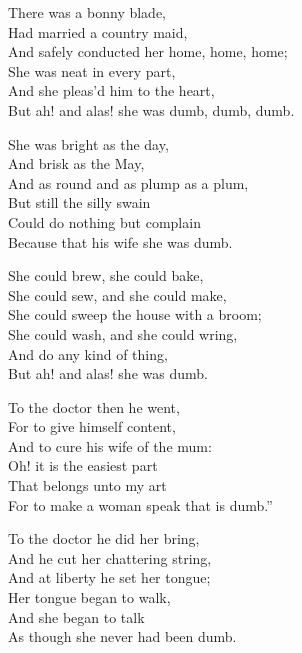 \settowidth{\versewidth}{But ah! and alas! she was dumb, dumb, dumb.}
\begin{dcverse}
\begin{patverse}
\vin There was a bonny blade,\\
Had married a country maid,\\
And safely conducted her home, home, home;\\
She was neat in every part,\\
And she pleas’d him to the heart,\\
But ah! and alas! she was dumb, dumb, dumb.
\end{patverse}

\begin{patverse}
\vin She was bright as the day,\\
And brisk as the May,\\
And as round and as plump as a plum,\\
But still the silly swain\\
Could do nothing but complain\\
Because that his wife she was dumb.
\end{patverse}

\begin{patverse}
\vin She could brew, she could bake,\\
She could sew, and she could make,\\
She could sweep the house with a broom;\\
She could wash, and she could wring,\\
And do any kind of thing,\\
But ah! and alas! she was dumb.
\end{patverse}

\begin{patverse}
\vin To the doctor then he went,\\
For to give himself content,\\
And to cure his wife of the mum:\\
Oh! it is the easiest part\\
That belongs unto my art\\
For to make a woman speak that is dumb.”
\end{patverse}

\begin{patverse}
\vin To the doctor he did her bring,\\
And he cut her chattering string,\\
And at liberty he set her tongue;\\
Her tongue began to walk,\\
And she began to talk\\
As though she never had been dumb.
\end{patverse}


\end{dcverse}

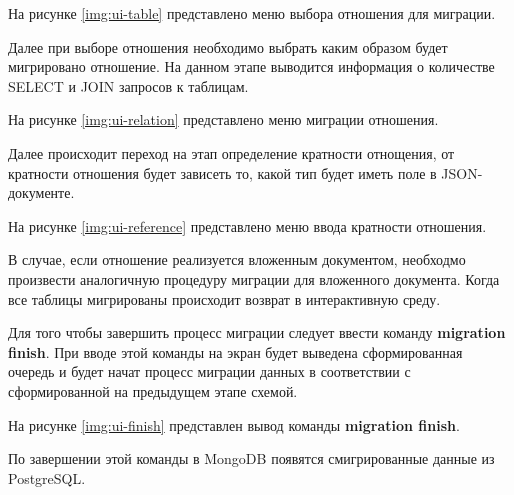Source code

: На рисунке \ref{img:ui-table} представлено меню выбора отношения для миграции.

\clearpage

Далее при выборе отношения необходимо выбрать каким образом будет мигрировано отношение.
На данном этапе выводится информация о количестве SELECT и JOIN запросов к таблицам.

На рисунке \ref{img:ui-relation} представлено меню миграции отношения.

Далее происходит переход на этап определение кратности отнощения, 
от кратности отношения будет зависеть то, какой тип будет иметь поле в JSON-документе.

\clearpage

На рисунке \ref{img:ui-reference} представлено меню ввода кратности отношения.


В случае, если отношение реализуется вложенным документом, 
необходмо произвести аналогичную процедуру миграции для вложенного документа.
Когда все таблицы мигрированы происходит возврат в интерактивную среду.

Для того чтобы завершить процесс миграции следует ввести команду \textbf{migration finish}.
При вводе этой команды на экран будет выведена сформированная очередь и будет начат процесс миграции данных
в соответствии с сформированной на предыдущем этапе схемой.

На рисунке \ref{img:ui-finish} представлен вывод команды \textbf{migration finish}.

По завершении этой команды в MongoDB появятся смигрированные данные из PostgreSQL.
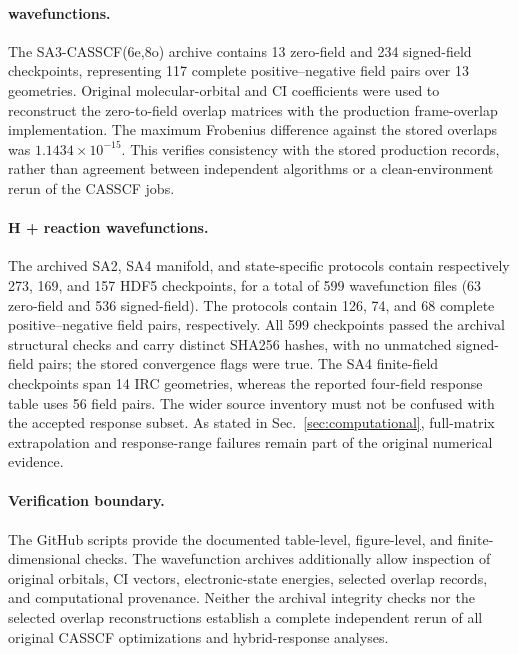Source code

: \documentclass[aip,jcp,amsmath,amssymb,preprint,floatfix]{revtex4-1}
\begin{document}
\paragraph*{\texorpdfstring{}{B2} wavefunctions.}
The SA3-CASSCF(6e,8o) archive contains 13 zero-field and 234
signed-field checkpoints, representing 117 complete positive--negative
field pairs over 13 geometries. Original molecular-orbital and CI
coefficients were used to reconstruct the zero-to-field overlap
matrices with the production frame-overlap implementation.
The maximum Frobenius difference against the stored overlaps was
$1.1434\times10^{-15}$. This verifies consistency with the stored
production records, rather than agreement between independent
algorithms or a clean-environment rerun of the CASSCF jobs.

\paragraph*{H + \texorpdfstring{}{O2} reaction wavefunctions.}
The archived SA2, SA4 manifold, and state-specific protocols contain
respectively 273, 169, and 157 HDF5 checkpoints, for a total of
599 wavefunction files (63 zero-field and 536 signed-field).
The protocols contain 126, 74, and 68 complete positive--negative
field pairs, respectively. All 599 checkpoints passed the archival
structural checks and carry distinct SHA256 hashes, with no unmatched
signed-field pairs; the stored convergence flags were true. The SA4
finite-field checkpoints span 14 IRC geometries, whereas the
reported four-field response table uses 56 field pairs. The wider
source inventory must not be confused with the accepted response
subset. As stated in Sec.~\ref{sec:computational}, full-matrix
extrapolation and response-range failures remain part of the
original numerical evidence.

\paragraph*{Verification boundary.}
The GitHub scripts provide the documented table-level, figure-level,
and finite-dimensional checks. The wavefunction archives additionally
allow inspection of original orbitals, CI vectors, electronic-state
energies, selected overlap records, and computational provenance.
Neither the archival integrity checks nor the selected overlap
reconstructions establish a complete independent rerun of all original
CASSCF optimizations and hybrid-response analyses.


\end{document}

Work required: Every entry, exactly as written: transcribe it, passing over any pictures.

Task response:
 \settowidth{\versewidth}{But ah! and alas! she was dumb, dumb, dumb.}
\begin{dcverse}
\begin{patverse}
\vin There was a bonny blade,\\
Had married a country maid,\\
And safely conducted her home, home, home;\\
She was neat in every part,\\
And she pleas’d him to the heart,\\
But ah! and alas! she was dumb, dumb, dumb.
\end{patverse}

\begin{patverse}
\vin She was bright as the day,\\
And brisk as the May,\\
And as round and as plump as a plum,\\
But still the silly swain\\
Could do nothing but complain\\
Because that his wife she was dumb.
\end{patverse}

\begin{patverse}
\vin She could brew, she could bake,\\
She could sew, and she could make,\\
She could sweep the house with a broom;\\
She could wash, and she could wring,\\
And do any kind of thing,\\
But ah! and alas! she was dumb.
\end{patverse}

\begin{patverse}
\vin To the doctor then he went,\\
For to give himself content,\\
And to cure his wife of the mum:\\
Oh! it is the easiest part\\
That belongs unto my art\\
For to make a woman speak that is dumb.”
\end{patverse}

\begin{patverse}
\vin To the doctor he did her bring,\\
And he cut her chattering string,\\
And at liberty he set her tongue;\\
Her tongue began to walk,\\
And she began to talk\\
As though she never had been dumb.
\end{patverse}


\end{dcverse}

Source code

: На рисунке \ref{img:ui-table} представлено меню выбора отношения для миграции.

\clearpage

Далее при выборе отношения необходимо выбрать каким образом будет мигрировано отношение.
На данном этапе выводится информация о количестве SELECT и JOIN запросов к таблицам.

На рисунке \ref{img:ui-relation} представлено меню миграции отношения.

Далее происходит переход на этап определение кратности отнощения, 
от кратности отношения будет зависеть то, какой тип будет иметь поле в JSON-документе.

\clearpage

На рисунке \ref{img:ui-reference} представлено меню ввода кратности отношения.


В случае, если отношение реализуется вложенным документом, 
необходмо произвести аналогичную процедуру миграции для вложенного документа.
Когда все таблицы мигрированы происходит возврат в интерактивную среду.

Для того чтобы завершить процесс миграции следует ввести команду \textbf{migration finish}.
При вводе этой команды на экран будет выведена сформированная очередь и будет начат процесс миграции данных
в соответствии с сформированной на предыдущем этапе схемой.

На рисунке \ref{img:ui-finish} представлен вывод команды \textbf{migration finish}.

По завершении этой команды в MongoDB появятся смигрированные данные из PostgreSQL.
Source code

: \documentclass[aip,jcp,amsmath,amssymb,preprint,floatfix]{revtex4-1}
\begin{document}
\paragraph*{\texorpdfstring{}{B2} wavefunctions.}
The SA3-CASSCF(6e,8o) archive contains 13 zero-field and 234
signed-field checkpoints, representing 117 complete positive--negative
field pairs over 13 geometries. Original molecular-orbital and CI
coefficients were used to reconstruct the zero-to-field overlap
matrices with the production frame-overlap implementation.
The maximum Frobenius difference against the stored overlaps was
$1.1434\times10^{-15}$. This verifies consistency with the stored
production records, rather than agreement between independent
algorithms or a clean-environment rerun of the CASSCF jobs.

\paragraph*{H + \texorpdfstring{}{O2} reaction wavefunctions.}
The archived SA2, SA4 manifold, and state-specific protocols contain
respectively 273, 169, and 157 HDF5 checkpoints, for a total of
599 wavefunction files (63 zero-field and 536 signed-field).
The protocols contain 126, 74, and 68 complete positive--negative
field pairs, respectively. All 599 checkpoints passed the archival
structural checks and carry distinct SHA256 hashes, with no unmatched
signed-field pairs; the stored convergence flags were true. The SA4
finite-field checkpoints span 14 IRC geometries, whereas the
reported four-field response table uses 56 field pairs. The wider
source inventory must not be confused with the accepted response
subset. As stated in Sec.~\ref{sec:computational}, full-matrix
extrapolation and response-range failures remain part of the
original numerical evidence.

\paragraph*{Verification boundary.}
The GitHub scripts provide the documented table-level, figure-level,
and finite-dimensional checks. The wavefunction archives additionally
allow inspection of original orbitals, CI vectors, electronic-state
energies, selected overlap records, and computational provenance.
Neither the archival integrity checks nor the selected overlap
reconstructions establish a complete independent rerun of all original
CASSCF optimizations and hybrid-response analyses.


\end{document}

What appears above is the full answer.